**What this task involves**
Copy, from the data below, every line that has "Ежедневно" in it.

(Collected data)
══════════

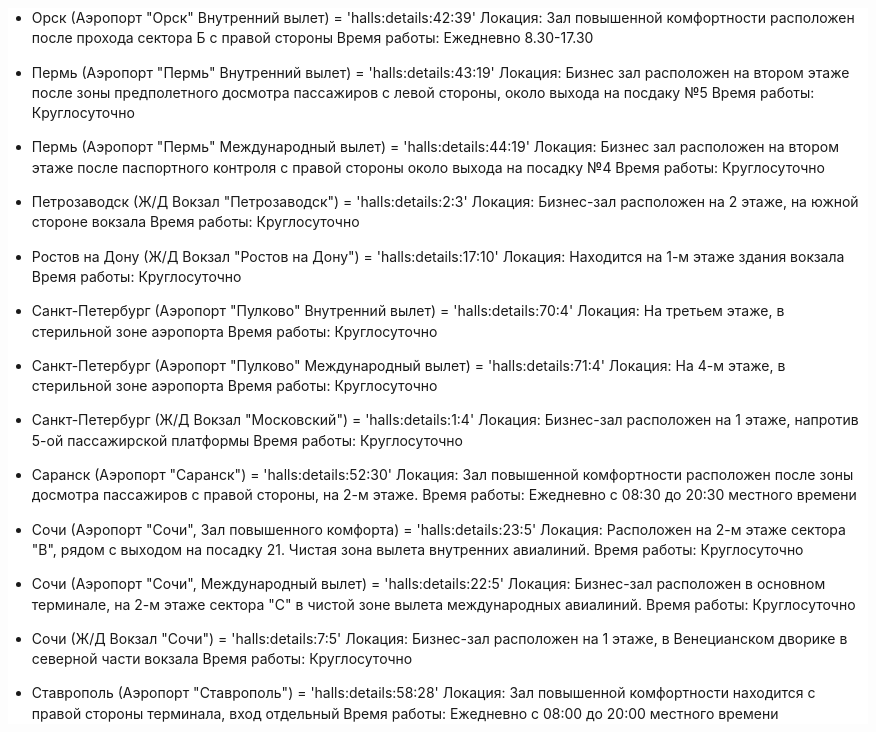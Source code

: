 - Орск (Аэропорт "Орск" Внутренний вылет) = 'halls:details:42:39'
Локация: Зал повышенной комфортности расположен после прохода сектора Б  с правой стороны
Время работы: Ежедневно 8.30-17.30

- Пермь (Аэропорт "Пермь" Внутренний вылет) = 'halls:details:43:19'
Локация: Бизнес зал расположен на втором этаже после зоны предполетного досмотра пассажиров с левой стороны, около выхода на посдаку №5
Время работы: Круглосуточно

- Пермь (Аэропорт "Пермь" Международный вылет) = 'halls:details:44:19'
Локация: Бизнес зал расположен на втором этаже после паспортного контроля с правой стороны около выхода на посадку №4
Время работы: Круглосуточно

- Петрозаводск (Ж/Д Вокзал "Петрозаводск") = 'halls:details:2:3'
Локация: Бизнес-зал расположен на 2 этаже, на южной стороне вокзала
Время работы: Круглосуточно

- Ростов на Дону (Ж/Д Вокзал "Ростов на Дону") = 'halls:details:17:10'
Локация: Находится на 1-м этаже здания вокзала
Время работы: Круглосуточно

- Санкт-Петербург (Аэропорт "Пулково" Внутренний вылет) = 'halls:details:70:4'
Локация: На третьем этаже, в стерильной зоне аэропорта
Время работы: Круглосуточно

- Санкт-Петербург (Аэропорт "Пулково" Международный вылет) = 'halls:details:71:4'
Локация: На 4-м этаже, в стерильной зоне аэропорта
Время работы: Круглосуточно

- Санкт-Петербург (Ж/Д Вокзал "Московский") = 'halls:details:1:4'
Локация: Бизнес-зал расположен на 1 этаже, напротив 5-ой пассажирской платформы
Время работы: Круглосуточно

- Саранск (Аэропорт "Саранск") = 'halls:details:52:30'
Локация: Зал повышенной комфортности расположен после зоны досмотра пассажиров с правой стороны, на 2-м этаже.
Время работы: Ежедневно с 08:30 до 20:30 местного времени

- Сочи (Аэропорт "Сочи", Зал повышенного комфорта) = 'halls:details:23:5'
Локация: Расположен на 2-м этаже сектора "В", рядом с выходом на посадку 21. Чистая зона вылета внутренних авиалиний.
Время работы: Круглосуточно

- Сочи (Аэропорт "Сочи", Международный вылет) = 'halls:details:22:5'
Локация: Бизнес-зал расположен в основном терминале, на 2-м этаже сектора "С" в чистой зоне вылета международных авиалиний.
Время работы: Круглосуточно

- Сочи (Ж/Д Вокзал "Сочи") = 'halls:details:7:5'
Локация: Бизнес-зал расположен на 1 этаже, в Венецианском дворике в северной части вокзала
Время работы: Круглосуточно

- Ставрополь (Аэропорт "Ставрополь") = 'halls:details:58:28'
Локация: Зал повышенной комфортности находится с правой стороны терминала, вход отдельный
Время работы: Ежедневно с 08:00 до 20:00 местного времени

══════════

**Answer box**
Время работы: Ежедневно 8.30-17.30
Время работы: Ежедневно с 08:30 до 20:30 местного времени
Время работы: Ежедневно с 08:00 до 20:00 местного времени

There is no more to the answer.